Start with 00 and work down — each example builds on the previous one.


Where ModelSpec fits

ModelSpec is one layer in a three-part system:

Knowledge Base   — what should be true (best practices, GPU compatibility)
ModelSpec        — what was intended (declared model contract)          ← this repo
piqc scan        — what is actually running (runtime inspection)
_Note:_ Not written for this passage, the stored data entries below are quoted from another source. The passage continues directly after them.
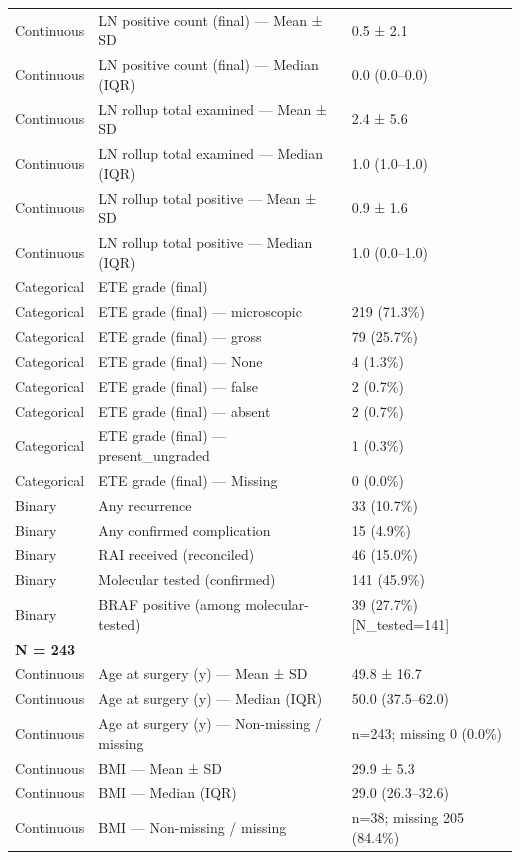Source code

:\begin{table}[htbp]
\begin{tabular}{lll}
Continuous & LN positive count (final) — Mean ± SD & 0.5 ± 2.1 \\
Continuous & LN positive count (final) — Median (IQR) & 0.0 (0.0–0.0) \\
Continuous & LN rollup total examined — Mean ± SD & 2.4 ± 5.6 \\
Continuous & LN rollup total examined — Median (IQR) & 1.0 (1.0–1.0) \\
Continuous & LN rollup total positive — Mean ± SD & 0.9 ± 1.6 \\
Continuous & LN rollup total positive — Median (IQR) & 1.0 (0.0–1.0) \\
Categorical & ETE grade (final) &  \\
Categorical & ETE grade (final) — microscopic & 219 (71.3\%) \\
Categorical & ETE grade (final) — gross & 79 (25.7\%) \\
Categorical & ETE grade (final) — None & 4 (1.3\%) \\
Categorical & ETE grade (final) — false & 2 (0.7\%) \\
Categorical & ETE grade (final) — absent & 2 (0.7\%) \\
Categorical & ETE grade (final) — present\_ungraded & 1 (0.3\%) \\
Categorical & ETE grade (final) — Missing & 0 (0.0\%) \\
Binary & Any recurrence & 33 (10.7\%) \\
Binary & Any confirmed complication & 15 (4.9\%) \\
Binary & RAI received (reconciled) & 46 (15.0\%) \\
Binary & Molecular tested (confirmed) & 141 (45.9\%) \\
Binary & BRAF positive (among molecular-tested) & 39 (27.7\%) [N\_tested=141] \\
\multicolumn{3}{l}{\textbf{N = 243}} \\
Continuous & Age at surgery (y) — Mean ± SD & 49.8 ± 16.7 \\
Continuous & Age at surgery (y) — Median (IQR) & 50.0 (37.5–62.0) \\
Continuous & Age at surgery (y) — Non-missing / missing & n=243; missing 0 (0.0\%) \\
Continuous & BMI — Mean ± SD & 29.9 ± 5.3 \\
Continuous & BMI — Median (IQR) & 29.0 (26.3–32.6) \\
Continuous & BMI — Non-missing / missing & n=38; missing 205 (84.4\%) \\

\end{tabular}
\end{table}
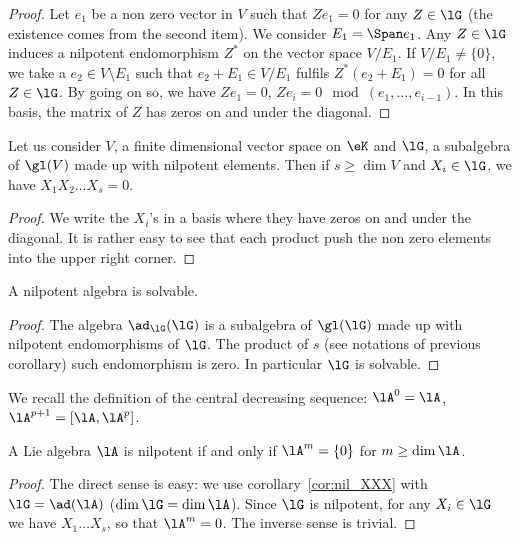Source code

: \begin{proof}
	 Let $e_1$ be a non zero vector in $V$ such that $Ze_1=0$ for any $Z\in\lG$ (the existence comes from the second item). We consider $E_1=\Span e_1$. Any $Z\in\lG$ induces a nilpotent endomorphism $Z^*$ on the vector space $V/E_1$. If $V/E_1\neq\{0\}$, we take a $e_2\in V\setminus E_1$ such that $e_2+E_1\in V/E_1$ fulfils $Z^*(e_2+E_1)=0$ for all $Z\in\lG$. By going on so, we have $Ze_1=0$, $Ze_i=0\mod(e_1,\ldots,e_{i-1})$. In this basis, the matrix of $Z$ has zeros on and under the diagonal.
\end{proof}

\begin{corollary}
	Let us consider $V$, a finite dimensional vector space on $\eK$ and $\lG$, a subalgebra of $\gl(V)$ made up with nilpotent elements. Then if $s\geq\dim V$ and $X_i\in\lG$, we have $X_1X_2\ldots X_s=0$.
	\label{cor:nil_XXX}
\end{corollary}

\begin{proof}
	We write the $X_i$'s in a basis where they have zeros on and under the diagonal. It is rather easy to see that each product push the non zero elements into the upper right corner.
\end{proof}

\begin{corollary}
	A nilpotent algebra is solvable.
\end{corollary}

\begin{proof}
	The algebra $\ad_{\lG}(\lG)$ is a subalgebra of $\gl(\lG)$ made up with nilpotent endomorphisms of $\lG$. The product of $s$ (see notations of previous corollary) such endomorphism is zero. In particular $\lG$ is solvable.
\end{proof}

We recall the definition of the central decreasing sequence: $\lA^0=\lA$, $\lA^{p+1}=[\lA,\lA^p]$.

\begin{corollary}
	A Lie algebra $\lA$ is nilpotent if and only if $\lA^m=\{0\}$ for $m\geq\dim\lA$.
	\label{cor:nil_Gn}
\end{corollary}

\begin{proof}
	The direct sense is easy: we use corollary~\ref{cor:nil_XXX} with $\lG=\ad(\lA)$ ($\dim\lG=\dim\lA$). Since $\lG$ is nilpotent, for any $X_i\in\lG$ we have $X_1\ldots X_s$, so that $\lA^m=0$. The inverse sense is trivial.

\end{proof}

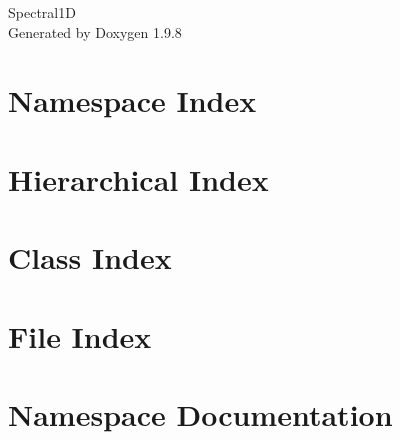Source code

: \documentclass[twoside]{book}
\newcommand{\+}{\discretionary{\mbox{\scriptsize$\hookleftarrow$}}{}{}}
\newcommand{\clearemptydoublepage}{%
    \newpage{\pagestyle{empty}\cleardoublepage}%
  }
\begin{document}
  \raggedbottom
    \hypersetup{pageanchor=false,
                bookmarksnumbered=true,
                pdfencoding=unicode
               }
  \begin{titlepage}
  \vspace*{7cm}
  \begin{center}%
  {\Large Spectral1D}\\
  \vspace*{1cm}
  {\large Generated by Doxygen 1.9.8}\\
  \end{center}
  \end{titlepage}
  \clearemptydoublepage
  \tableofcontents
  \clearemptydoublepage
  \hypersetup{pageanchor=true}



\chapter{Namespace Index}

\chapter{Hierarchical Index}

\chapter{Class Index}

\chapter{File Index}

\chapter{Namespace Documentation}



\end{document}
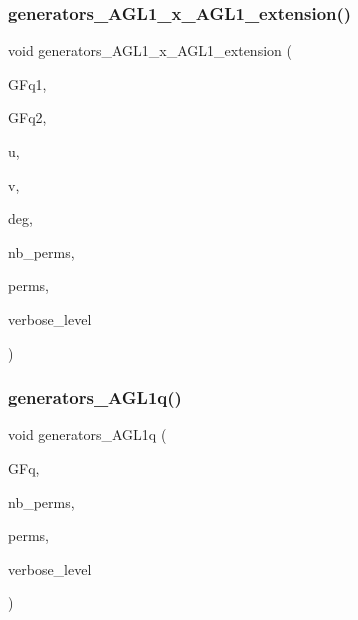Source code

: \subsubsection{\texorpdfstring{generators\+\_\+\+A\+G\+L1\+\_\+x\+\_\+\+A\+G\+L1\+\_\+extension()}{generators\_AGL1\_x\_AGL1\_extension()}}
{\footnotesize\ttfamily void generators\+\_\+\+A\+G\+L1\+\_\+x\+\_\+\+A\+G\+L1\+\_\+extension (\begin{DoxyParamCaption}\item[{\mbox{\hyperlink{classfinite__field}{finite\+\_\+field}} \&}]{G\+Fq1,  }\item[{\mbox{\hyperlink{classfinite__field}{finite\+\_\+field}} \&}]{G\+Fq2,  }\item[{\mbox{\hyperlink{galois_8h_a09fddde158a3a20bd2dcadb609de11dc}{I\+NT}}}]{u,  }\item[{\mbox{\hyperlink{galois_8h_a09fddde158a3a20bd2dcadb609de11dc}{I\+NT}}}]{v,  }\item[{\mbox{\hyperlink{galois_8h_a09fddde158a3a20bd2dcadb609de11dc}{I\+NT}} \&}]{deg,  }\item[{\mbox{\hyperlink{galois_8h_a09fddde158a3a20bd2dcadb609de11dc}{I\+NT}} \&}]{nb\+\_\+perms,  }\item[{\mbox{\hyperlink{galois_8h_a09fddde158a3a20bd2dcadb609de11dc}{I\+NT}} $\ast$\&}]{perms,  }\item[{\mbox{\hyperlink{galois_8h_a09fddde158a3a20bd2dcadb609de11dc}{I\+NT}}}]{verbose\+\_\+level }\end{DoxyParamCaption})}

\mbox{\label{group__generators_8_c_afc7c7c132fbdf09a3cf393f6b0221d04}} 
\subsubsection{\texorpdfstring{generators\+\_\+\+A\+G\+L1q()}{generators\_AGL1q()}}
{\footnotesize\ttfamily void generators\+\_\+\+A\+G\+L1q (\begin{DoxyParamCaption}\item[{\mbox{\hyperlink{classfinite__field}{finite\+\_\+field}} \&}]{G\+Fq,  }\item[{\mbox{\hyperlink{galois_8h_a09fddde158a3a20bd2dcadb609de11dc}{I\+NT}} \&}]{nb\+\_\+perms,  }\item[{\mbox{\hyperlink{galois_8h_a09fddde158a3a20bd2dcadb609de11dc}{I\+NT}} $\ast$\&}]{perms,  }\item[{\mbox{\hyperlink{galois_8h_a09fddde158a3a20bd2dcadb609de11dc}{I\+NT}}}]{verbose\+\_\+level }\end{DoxyParamCaption})}

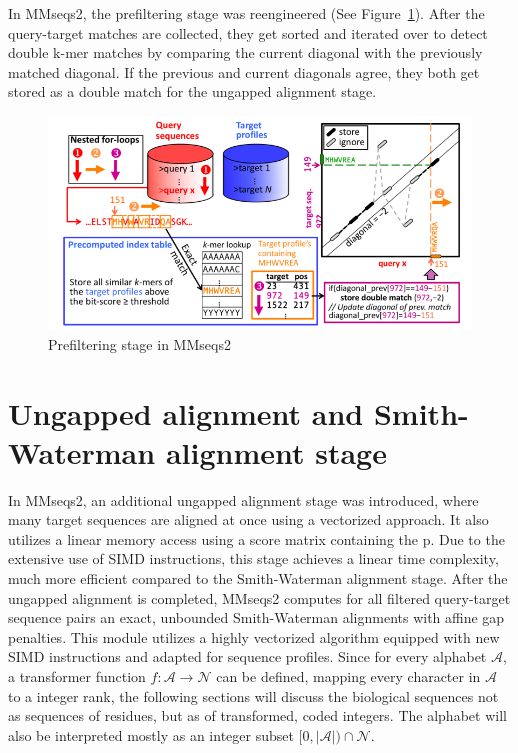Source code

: \documentclass[twoside,a4paper,bsc]{master}
\newcommand{\Alpha}[0]{\mathcal{A}}
\begin{document}
In MMseqs2, the prefiltering stage was reengineered (See
Figure~\ref{fig:prefilterMMseqs2}). After the query-target matches are
collected, they get sorted and iterated over to detect double k-mer matches
by comparing the current diagonal with the previously matched diagonal. If
the previous and current diagonals agree, they both get stored as a double
match for the ungapped alignment stage.
\begin{figure}[t]
\begin{center}
\includegraphics[scale=0.7]{graphics/MMseqs2_prefilter.png}
\end{center}
\caption{Prefiltering stage in MMseqs2}
\label{fig:prefilterMMseqs2}
\end{figure}
\section{Ungapped alignment and Smith-Waterman alignment stage}
In MMseqs2, an additional ungapped alignment stage was introduced, where
many target sequences are aligned at once using a vectorized approach. It
also utilizes a linear memory access using a score matrix containing the p.
Due to the extensive use of SIMD instructions, this stage achieves a linear
time complexity, much more efficient compared to the Smith-Waterman
alignment stage.
After the ungapped alignment is completed, MMseqs2 computes for all
filtered
query-target sequence pairs an exact, unbounded Smith-Waterman alignments
with affine gap penalties. This module utilizes a highly vectorized
algorithm
equipped with new SIMD instructions and adapted for sequence profiles.
Since for every alphabet \(\Alpha\), a transformer function \(f:\Alpha
\rightarrow \mathcal{N}\) can be defined, mapping every character in
\(\Alpha\) to a integer rank, the following sections will discuss the
biological sequences not as sequences of residues, but as of transformed,
coded integers. The alphabet will also be interpreted mostly as an integer
subset \([0,|\mathcal{A}|)\cap \mathcal{N}\).
\end{document}
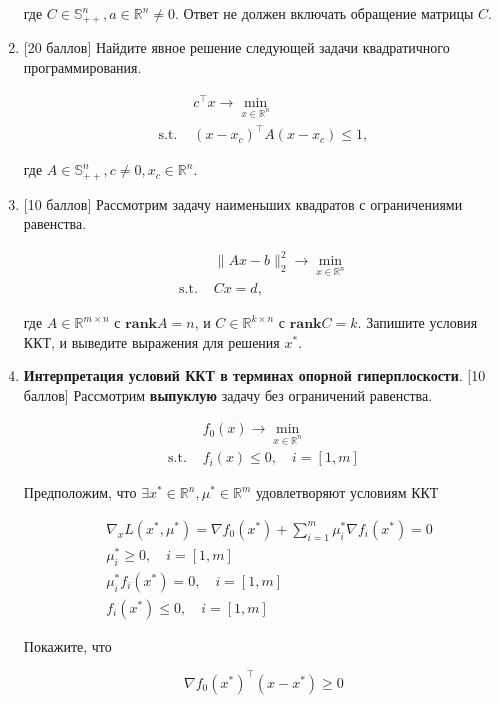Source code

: \documentclass[
  russian,
  letterpaper,
  DIV=11,
  numbers=noendperiod]{scrartcl}
\begin{document}
\begin{enumerate}
  где \(C \in \mathbb{S}^n_{++}, a \in \mathbb{R}^n \neq 0\). Ответ не
  должен включать обращение матрицы \(C\).
\item
  {[}20 баллов{]} Найдите явное решение следующей задачи квадратичного
  программирования.

  \[
   \begin{split}
   & c^\top x \to \min\limits_{x \in \mathbb{R}^n }\\
   \text{s.t. } & (x - x_c)^\top A (x - x_c) \leq 1,
   \end{split}
   \]

  где \(A \in \mathbb{S}^n_{++}, c \neq 0, x_c \in \mathbb{R}^n\).
\item
  {[}10 баллов{]} Рассмотрим задачу наименьших квадратов с ограничениями
  равенства.

  \[
   \begin{split}
   & \|Ax - b\|_2^2 \to \min\limits_{x \in \mathbb{R}^n }\\
   \text{s.t. } & Cx = d,
   \end{split}
   \]

  где \(A \in \mathbb{R}^{m \times n}\) с \(\mathbf{rank }A = n\), и
  \(C \in \mathbb{R}^{k \times n}\) с \(\mathbf{rank }C = k\). Запишите
  условия ККТ, и выведите выражения для решения \(x^*\).
\item
  \textbf{Интерпретация условий ККТ в терминах опорной гиперплоскости}.
  {[}10 баллов{]} Рассмотрим \textbf{выпуклую} задачу без ограничений
  равенства.

  \[
   \begin{split}
   & f_0(x) \to \min\limits_{x \in \mathbb{R}^n }\\
   \text{s.t. } & f_i(x) \leq 0, \quad i = [1,m]
   \end{split}
   \]

  Предположим, что
  \(\exists x^* \in \mathbb{R}^n, \mu^* \in \mathbb{R}^m\) удовлетворяют
  условиям ККТ

  \[
   \begin{split}
   & \nabla_x L (x^*, \mu^*) = \nabla f_0(x^*) + \sum\limits_{i=1}^m\mu_i^*\nabla f_i(x^*) = 0 \\
   & \mu^*_i \geq 0, \quad i = [1,m] \\
   & \mu^*_i f_i(x^*) = 0, \quad i = [1,m]\\
   & f_i(x^*) \leq 0, \quad i = [1,m]
   \end{split}
   \]

  Покажите, что

  \[
   \nabla f_0(x^*)^\top (x - x^*) \geq 0
   \]


\end{enumerate}
\end{document}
Used alone, ModelSpec is a documentation and validation standard. Paired with piqc, it becomes the basis for detecting drift between what a model was declared to need and what it's actually running on.


Repository layout

schema/       — ModelSpec JSON schema (v0.1)
examples/     — Validated example ModelSpecs (00 through 08)
tooling/      — Validator and supporting tools
docs/         — Versioning guide and reference documentation

Contributing

ModelSpec is an open standard. Contributions are welcome — new fields, new examples, validator improvements, or corrections.

  1. Read the Contributing Guide
  2. Check open Issues
  3. Join the discussion on GitHub Discussions

Versioning

This repository targets ModelSpec v0.1 (v1alpha1). See the versioning guide for schema version and compatibility details.


License

Apache License 2.0 — see LICENSE for details.